Questions fréquentes

Qu'est-ce que la déchéance du droit aux intérêts ?
La déchéance du droit aux intérêts est une sanction civile qui prive le prêteur de la possibilité de percevoir les intérêts contractuels. Elle est encourue lorsque le prêteur ne respecte pas certaines obligations légales, comme la consultation du fichier FICP.
Le prêteur doit-il toujours consulter le fichier FICP ?
Oui, le prêteur doit consulter le fichier FICP avant de conclure un contrat de crédit à la consommation. Cette consultation est obligatoire pour vérifier la solvabilité de l'emprunteur et éviter le surendettement.
Que se passe-t-il si le prêteur ne consulte pas le fichier FICP ?
Si le prêteur ne consulte pas le fichier FICP, il encourt la déchéance du droit aux intérêts. Cela signifie qu'il ne peut pas réclamer les intérêts du prêt, mais le capital reste dû.
Puis-je obtenir la déchéance des intérêts si je suis en surendettement ?

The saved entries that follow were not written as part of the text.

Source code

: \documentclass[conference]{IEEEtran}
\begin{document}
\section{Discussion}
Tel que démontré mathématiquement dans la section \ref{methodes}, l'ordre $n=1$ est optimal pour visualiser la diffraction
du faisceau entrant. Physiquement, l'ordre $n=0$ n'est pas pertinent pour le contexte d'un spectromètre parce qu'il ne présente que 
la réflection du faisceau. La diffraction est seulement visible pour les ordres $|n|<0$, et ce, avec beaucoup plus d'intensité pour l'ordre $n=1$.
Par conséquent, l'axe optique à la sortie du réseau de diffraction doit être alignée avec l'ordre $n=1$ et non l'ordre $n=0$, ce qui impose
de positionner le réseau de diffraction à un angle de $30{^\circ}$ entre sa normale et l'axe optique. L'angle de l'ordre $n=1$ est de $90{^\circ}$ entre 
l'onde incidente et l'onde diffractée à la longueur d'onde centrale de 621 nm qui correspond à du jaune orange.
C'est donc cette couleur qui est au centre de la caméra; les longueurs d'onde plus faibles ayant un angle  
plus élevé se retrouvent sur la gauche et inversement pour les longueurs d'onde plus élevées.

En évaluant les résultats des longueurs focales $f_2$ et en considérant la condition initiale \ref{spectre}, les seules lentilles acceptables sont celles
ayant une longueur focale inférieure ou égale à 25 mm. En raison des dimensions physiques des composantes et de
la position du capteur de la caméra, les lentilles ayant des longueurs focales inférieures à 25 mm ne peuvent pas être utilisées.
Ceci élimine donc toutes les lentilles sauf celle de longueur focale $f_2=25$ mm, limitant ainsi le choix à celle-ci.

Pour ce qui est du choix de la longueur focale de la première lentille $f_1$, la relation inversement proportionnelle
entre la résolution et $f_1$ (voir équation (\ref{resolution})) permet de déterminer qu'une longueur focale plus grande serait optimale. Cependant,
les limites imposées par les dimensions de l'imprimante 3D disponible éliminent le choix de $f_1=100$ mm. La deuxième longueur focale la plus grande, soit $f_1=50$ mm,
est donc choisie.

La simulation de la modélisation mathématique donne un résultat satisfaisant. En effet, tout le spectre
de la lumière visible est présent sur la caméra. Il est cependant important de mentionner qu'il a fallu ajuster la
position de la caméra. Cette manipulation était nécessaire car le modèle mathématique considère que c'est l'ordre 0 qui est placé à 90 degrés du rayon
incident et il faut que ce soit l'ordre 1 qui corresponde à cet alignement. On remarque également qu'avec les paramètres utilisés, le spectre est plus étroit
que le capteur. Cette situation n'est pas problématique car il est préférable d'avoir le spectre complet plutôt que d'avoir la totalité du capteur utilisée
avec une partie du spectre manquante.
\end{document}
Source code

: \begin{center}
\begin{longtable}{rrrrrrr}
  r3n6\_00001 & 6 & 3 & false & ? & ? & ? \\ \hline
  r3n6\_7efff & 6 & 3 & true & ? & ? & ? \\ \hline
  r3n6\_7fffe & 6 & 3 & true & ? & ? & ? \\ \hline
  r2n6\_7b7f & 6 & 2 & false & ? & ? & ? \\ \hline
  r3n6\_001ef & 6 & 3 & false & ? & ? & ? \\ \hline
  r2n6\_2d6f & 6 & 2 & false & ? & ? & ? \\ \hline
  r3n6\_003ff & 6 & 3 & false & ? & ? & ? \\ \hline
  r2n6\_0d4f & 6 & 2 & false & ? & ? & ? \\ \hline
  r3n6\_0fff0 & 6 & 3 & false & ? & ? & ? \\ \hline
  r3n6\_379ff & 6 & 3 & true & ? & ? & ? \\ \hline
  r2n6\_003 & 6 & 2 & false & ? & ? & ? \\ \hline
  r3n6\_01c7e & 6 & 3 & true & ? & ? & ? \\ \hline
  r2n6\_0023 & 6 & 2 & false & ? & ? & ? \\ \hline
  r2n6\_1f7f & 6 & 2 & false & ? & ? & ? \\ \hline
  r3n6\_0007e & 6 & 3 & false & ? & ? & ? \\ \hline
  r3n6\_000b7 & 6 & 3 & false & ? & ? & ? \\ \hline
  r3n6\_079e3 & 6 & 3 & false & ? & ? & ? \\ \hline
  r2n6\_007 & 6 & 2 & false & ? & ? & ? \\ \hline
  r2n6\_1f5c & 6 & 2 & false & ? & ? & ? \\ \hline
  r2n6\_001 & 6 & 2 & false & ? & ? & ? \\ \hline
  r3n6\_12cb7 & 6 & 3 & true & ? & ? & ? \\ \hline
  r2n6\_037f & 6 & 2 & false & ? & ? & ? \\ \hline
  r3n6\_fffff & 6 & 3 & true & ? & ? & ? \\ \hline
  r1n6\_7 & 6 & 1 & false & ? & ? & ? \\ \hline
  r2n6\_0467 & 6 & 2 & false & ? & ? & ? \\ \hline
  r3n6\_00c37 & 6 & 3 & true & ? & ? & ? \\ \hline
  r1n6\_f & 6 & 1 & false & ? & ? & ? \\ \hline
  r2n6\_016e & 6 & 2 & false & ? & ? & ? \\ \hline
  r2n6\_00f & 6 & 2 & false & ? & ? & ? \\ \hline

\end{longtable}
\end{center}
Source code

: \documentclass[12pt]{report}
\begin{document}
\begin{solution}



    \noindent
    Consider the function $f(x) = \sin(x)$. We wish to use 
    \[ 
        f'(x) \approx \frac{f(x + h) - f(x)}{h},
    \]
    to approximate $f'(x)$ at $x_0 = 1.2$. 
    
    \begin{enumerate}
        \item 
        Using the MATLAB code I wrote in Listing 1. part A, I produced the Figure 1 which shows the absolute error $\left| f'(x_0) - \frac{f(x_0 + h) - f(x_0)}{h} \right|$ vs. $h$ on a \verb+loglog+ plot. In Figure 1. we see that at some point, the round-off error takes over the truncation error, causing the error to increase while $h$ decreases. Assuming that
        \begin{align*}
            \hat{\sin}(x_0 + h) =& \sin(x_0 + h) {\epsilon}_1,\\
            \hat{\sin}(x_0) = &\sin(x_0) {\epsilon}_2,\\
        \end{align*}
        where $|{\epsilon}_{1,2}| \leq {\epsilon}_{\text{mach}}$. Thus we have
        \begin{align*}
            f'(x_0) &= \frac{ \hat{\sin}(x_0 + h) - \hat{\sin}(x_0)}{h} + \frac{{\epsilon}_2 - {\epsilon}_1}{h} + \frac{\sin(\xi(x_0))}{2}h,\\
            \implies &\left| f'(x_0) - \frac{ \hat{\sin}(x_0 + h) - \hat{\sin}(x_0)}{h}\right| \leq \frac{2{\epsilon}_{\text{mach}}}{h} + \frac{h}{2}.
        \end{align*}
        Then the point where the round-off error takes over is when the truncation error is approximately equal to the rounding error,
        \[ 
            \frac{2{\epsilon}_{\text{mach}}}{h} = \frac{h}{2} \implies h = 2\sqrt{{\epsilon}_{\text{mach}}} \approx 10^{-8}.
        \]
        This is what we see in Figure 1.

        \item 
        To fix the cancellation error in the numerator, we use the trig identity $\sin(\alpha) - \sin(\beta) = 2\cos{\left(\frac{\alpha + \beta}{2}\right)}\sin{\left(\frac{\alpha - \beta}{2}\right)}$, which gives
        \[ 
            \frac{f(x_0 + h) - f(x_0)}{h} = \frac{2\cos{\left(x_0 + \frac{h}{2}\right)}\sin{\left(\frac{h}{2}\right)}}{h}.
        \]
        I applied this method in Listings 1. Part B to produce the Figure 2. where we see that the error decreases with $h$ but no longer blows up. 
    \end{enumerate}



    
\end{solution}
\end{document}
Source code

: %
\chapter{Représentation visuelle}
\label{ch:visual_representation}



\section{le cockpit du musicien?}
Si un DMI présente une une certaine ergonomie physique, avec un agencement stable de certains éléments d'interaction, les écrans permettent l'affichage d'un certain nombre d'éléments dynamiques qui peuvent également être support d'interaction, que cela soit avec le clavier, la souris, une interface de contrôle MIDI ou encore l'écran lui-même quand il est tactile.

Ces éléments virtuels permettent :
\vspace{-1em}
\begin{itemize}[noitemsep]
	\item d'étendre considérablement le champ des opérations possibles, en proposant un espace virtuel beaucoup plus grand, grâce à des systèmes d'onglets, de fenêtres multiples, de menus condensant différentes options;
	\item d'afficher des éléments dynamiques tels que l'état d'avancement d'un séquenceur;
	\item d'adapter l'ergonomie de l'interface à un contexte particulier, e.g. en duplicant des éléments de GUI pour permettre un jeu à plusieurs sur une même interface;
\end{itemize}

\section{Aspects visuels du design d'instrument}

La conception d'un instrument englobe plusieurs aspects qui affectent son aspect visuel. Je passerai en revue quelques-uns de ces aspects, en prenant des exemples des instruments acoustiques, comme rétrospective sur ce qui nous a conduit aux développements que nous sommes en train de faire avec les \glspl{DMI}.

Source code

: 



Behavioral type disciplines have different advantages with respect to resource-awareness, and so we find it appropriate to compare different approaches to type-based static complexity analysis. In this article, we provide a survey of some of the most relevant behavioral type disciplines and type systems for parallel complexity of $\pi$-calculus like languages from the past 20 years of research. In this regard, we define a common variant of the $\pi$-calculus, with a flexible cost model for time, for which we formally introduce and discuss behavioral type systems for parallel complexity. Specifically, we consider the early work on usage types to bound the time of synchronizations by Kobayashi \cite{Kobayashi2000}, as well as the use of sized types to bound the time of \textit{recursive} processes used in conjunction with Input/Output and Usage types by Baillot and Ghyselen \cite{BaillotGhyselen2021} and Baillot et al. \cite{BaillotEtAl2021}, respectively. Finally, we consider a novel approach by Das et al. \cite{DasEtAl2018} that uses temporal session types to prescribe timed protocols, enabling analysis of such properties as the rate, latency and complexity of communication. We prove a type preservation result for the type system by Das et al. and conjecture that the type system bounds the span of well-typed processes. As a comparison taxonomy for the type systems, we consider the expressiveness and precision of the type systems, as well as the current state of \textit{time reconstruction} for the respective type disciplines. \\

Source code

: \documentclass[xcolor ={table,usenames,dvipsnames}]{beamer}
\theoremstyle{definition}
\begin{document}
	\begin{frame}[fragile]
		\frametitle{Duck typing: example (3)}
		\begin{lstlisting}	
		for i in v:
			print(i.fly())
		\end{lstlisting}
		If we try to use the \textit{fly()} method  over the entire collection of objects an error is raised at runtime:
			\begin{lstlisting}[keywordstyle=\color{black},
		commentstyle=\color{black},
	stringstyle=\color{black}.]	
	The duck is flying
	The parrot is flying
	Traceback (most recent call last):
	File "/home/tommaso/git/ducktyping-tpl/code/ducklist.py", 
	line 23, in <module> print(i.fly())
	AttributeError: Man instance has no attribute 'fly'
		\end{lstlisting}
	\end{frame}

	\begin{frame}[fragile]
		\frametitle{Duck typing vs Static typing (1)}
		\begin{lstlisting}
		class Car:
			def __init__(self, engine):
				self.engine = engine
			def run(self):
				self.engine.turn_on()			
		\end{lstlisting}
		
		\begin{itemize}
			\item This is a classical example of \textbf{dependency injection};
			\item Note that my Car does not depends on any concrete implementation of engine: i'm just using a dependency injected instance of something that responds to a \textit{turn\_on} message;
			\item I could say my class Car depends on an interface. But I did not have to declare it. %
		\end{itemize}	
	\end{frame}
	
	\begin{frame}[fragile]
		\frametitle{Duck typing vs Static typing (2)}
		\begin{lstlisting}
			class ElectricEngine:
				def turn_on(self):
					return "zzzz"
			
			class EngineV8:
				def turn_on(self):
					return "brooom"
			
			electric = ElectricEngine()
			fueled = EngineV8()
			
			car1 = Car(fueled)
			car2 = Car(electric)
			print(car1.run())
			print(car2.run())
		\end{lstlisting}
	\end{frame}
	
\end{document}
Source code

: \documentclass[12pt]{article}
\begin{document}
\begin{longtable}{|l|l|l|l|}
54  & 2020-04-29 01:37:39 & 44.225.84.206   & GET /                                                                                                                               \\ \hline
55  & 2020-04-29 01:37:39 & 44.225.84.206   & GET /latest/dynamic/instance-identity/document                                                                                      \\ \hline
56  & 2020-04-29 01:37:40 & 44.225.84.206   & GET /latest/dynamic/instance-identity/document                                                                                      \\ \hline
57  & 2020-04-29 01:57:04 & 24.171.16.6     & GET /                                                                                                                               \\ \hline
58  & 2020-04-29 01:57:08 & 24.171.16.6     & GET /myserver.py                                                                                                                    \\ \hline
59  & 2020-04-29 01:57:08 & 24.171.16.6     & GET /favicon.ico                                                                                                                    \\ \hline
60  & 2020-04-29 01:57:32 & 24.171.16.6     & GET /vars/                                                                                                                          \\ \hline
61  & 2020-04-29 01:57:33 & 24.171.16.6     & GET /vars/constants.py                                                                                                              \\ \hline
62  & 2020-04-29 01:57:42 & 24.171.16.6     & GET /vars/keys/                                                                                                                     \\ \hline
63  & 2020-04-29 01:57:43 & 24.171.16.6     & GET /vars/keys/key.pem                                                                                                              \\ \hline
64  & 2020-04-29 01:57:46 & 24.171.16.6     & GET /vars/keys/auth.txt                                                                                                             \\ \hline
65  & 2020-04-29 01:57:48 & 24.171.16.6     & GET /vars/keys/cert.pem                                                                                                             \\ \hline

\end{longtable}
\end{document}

Oui, si vous êtes en situation de surendettement et que le prêteur n'a pas consulté le fichier FICP, vous pouvez demander la déchéance du droit aux intérêts. Le juge peut la prononcer même si vous n'avez pas signalé votre situation.
Comment prouver que le prêteur n'a pas consulté le fichier FICP ?
La preuve peut être apportée par tout moyen. Par exemple, vous pouvez demander au prêteur de fournir la preuve de la consultation, ou solliciter une vérification auprès de la Banque de France.
Quels sont les effets de la déchéance du droit aux intérêts sur le contrat ?
La déchéance du droit aux intérêts entraîne la suppression des intérêts contractuels, mais le capital emprunté reste dû. Le prêteur ne peut pas réclamer les intérêts, mais il peut exiger le remboursement du capital.